Topic of conversation
Dreamland is a restaurant on a hill in an isolated area west of downtown Tuscaloosa. The dining room is no bigger than a shack. Jimmy Johnson has eaten there. So have Joe Namath, Hank Williams Jr. and some guy named Cucumber Howard.
The menu consists of ribs, bread,water, soda. The specialty is conversation about Alabama football.
"This is the place to come after games," said John Bishop Jr., co-owner with his father. "Some of the most knowledgeable people about Alabama football come here."
The subject is Stallings.
"I always thought that Gene Stallings could coach, despite what a lot of other people said about him when he first came to town," said Mike Miller, an electrician from Birmingham. "He may have gotten off to a rough start, but the good ol' boy is starting to fit in."

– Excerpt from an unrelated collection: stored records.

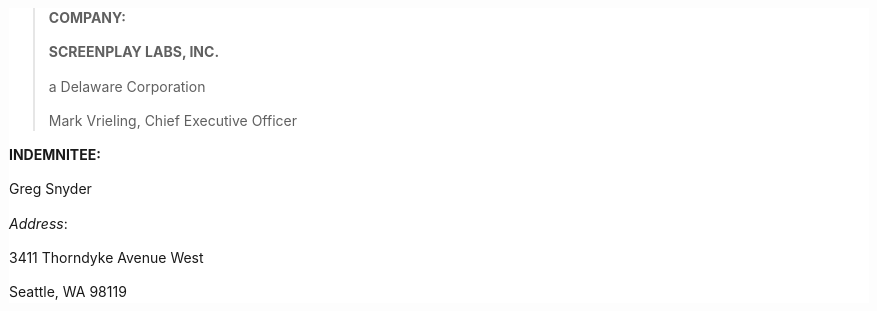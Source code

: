> **COMPANY:**
>
> **SCREENPLAY LABS, INC.**
>
> a Delaware Corporation
>
> Mark Vrieling, Chief Executive Officer

**INDEMNITEE:**

Greg Snyder

*Address*:

3411 Thorndyke Avenue West

Seattle, WA 98119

Stallings laughs. He always has had to prove he was head coach material. He was 27-45-1 at Texas A&M.; He later had a 23-34-1 record in three years as head coach of the St. Louis/Phoenix Cardinals.
"At Texas A&M;, it was tough winning at an all-male military academy during the Vietnam War, and the Cardinals, well, they're just the Cardinals, if you know what I mean," said Moore, the Crimson Tide's offensive coordinator.
But Stallings has done well in his first three years at Alabama, and, in the past six months, has erased the doubts about his ability to coach and lead the program.
In that time, Palmer has been arrested twice. Stallings also had to listen to Georgia defensive back Ralph Thompson's charges (he later recanted) that Alabama officials offered him a car and cash to come to the school. Remember, too, that former Crimson Tide star Gene Jelks said he received payoffs from Alabama boosters and coaches before Stallings arrived.
Stallings has worked through all of this, and still his team is undefeated. He also has drained the state of its blue-chip players, no longer having to share second billing with rival Auburn, which is in its own transition period.
"I guess I feel a little vindicated," Stallings said. "But people saying that I couldn't coach really didn't bother me. I knew the X's and O's of football, and I knew I could handle people. I knew I could recruit. I knew I could coach."
Then Stallings tells a story:
"I ducked into a bathroom of a restaurant on a Monday morning following the Mississippi State game, which was a close game. A man followed me in and asked: 'Who called the plays in the third quarter? Well, I'll tell you one thing, The Bear would never have done that.'
"You know, I've said Alabama fans love Coach Bryant and tolerate the rest of us. But even if we were 10-2 right now, I'd be happy. Things are working out quite well, and that's good to say."
Then he thinks for another second, laughs and says: "Johnny gets in that thing [golf cart] and drives it all around the field. He may run into things once in a while, but he loves that golf cart. We just couldn't be any happier here."